In the data below, how many lines contain the word "amenities"? Answer with the number alone.

(Input records Opens)

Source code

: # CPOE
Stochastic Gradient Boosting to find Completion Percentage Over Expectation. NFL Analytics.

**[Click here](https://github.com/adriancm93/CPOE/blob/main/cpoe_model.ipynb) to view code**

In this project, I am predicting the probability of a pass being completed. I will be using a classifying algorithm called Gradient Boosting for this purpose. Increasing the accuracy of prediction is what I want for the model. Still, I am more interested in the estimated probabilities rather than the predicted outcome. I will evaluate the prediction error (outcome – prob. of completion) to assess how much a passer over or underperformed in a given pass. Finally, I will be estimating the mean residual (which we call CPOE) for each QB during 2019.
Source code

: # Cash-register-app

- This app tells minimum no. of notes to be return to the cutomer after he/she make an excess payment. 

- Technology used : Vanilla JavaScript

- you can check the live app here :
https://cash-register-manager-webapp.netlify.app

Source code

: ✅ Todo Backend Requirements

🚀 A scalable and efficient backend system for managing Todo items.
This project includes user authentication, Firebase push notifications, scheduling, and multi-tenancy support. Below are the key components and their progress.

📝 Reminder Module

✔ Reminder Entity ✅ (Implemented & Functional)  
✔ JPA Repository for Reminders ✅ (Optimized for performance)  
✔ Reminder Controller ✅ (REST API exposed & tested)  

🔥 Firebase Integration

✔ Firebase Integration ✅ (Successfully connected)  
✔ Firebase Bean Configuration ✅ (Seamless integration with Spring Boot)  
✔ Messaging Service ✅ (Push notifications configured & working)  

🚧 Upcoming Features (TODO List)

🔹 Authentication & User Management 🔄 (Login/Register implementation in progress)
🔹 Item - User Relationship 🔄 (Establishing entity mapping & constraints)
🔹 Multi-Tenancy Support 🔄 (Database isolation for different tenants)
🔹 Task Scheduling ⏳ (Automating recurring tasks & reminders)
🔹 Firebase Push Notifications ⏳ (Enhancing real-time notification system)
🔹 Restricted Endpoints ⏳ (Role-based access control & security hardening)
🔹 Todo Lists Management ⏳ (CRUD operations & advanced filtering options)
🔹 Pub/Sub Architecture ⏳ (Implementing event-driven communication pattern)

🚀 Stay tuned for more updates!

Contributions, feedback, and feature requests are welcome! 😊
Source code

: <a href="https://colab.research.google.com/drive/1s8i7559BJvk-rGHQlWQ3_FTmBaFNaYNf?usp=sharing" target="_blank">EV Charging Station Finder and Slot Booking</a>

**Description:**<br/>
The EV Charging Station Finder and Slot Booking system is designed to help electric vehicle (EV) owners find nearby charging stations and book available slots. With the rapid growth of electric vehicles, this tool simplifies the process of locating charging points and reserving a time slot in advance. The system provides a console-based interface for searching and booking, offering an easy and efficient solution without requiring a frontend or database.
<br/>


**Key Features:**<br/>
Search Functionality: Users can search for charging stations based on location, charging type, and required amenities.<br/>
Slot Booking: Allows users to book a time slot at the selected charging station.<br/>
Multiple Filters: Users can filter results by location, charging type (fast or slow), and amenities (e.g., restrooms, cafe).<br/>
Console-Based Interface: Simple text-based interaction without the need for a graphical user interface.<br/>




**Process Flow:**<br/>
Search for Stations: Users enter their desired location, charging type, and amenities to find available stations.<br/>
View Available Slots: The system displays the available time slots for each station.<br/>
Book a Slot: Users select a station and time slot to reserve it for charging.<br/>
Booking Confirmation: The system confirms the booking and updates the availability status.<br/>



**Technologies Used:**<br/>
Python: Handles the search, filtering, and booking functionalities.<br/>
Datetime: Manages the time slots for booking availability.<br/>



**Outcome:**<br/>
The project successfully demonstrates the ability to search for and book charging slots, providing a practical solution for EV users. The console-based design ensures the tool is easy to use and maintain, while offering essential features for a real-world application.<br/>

(Input records Closes)

__Answer to the exercise__
3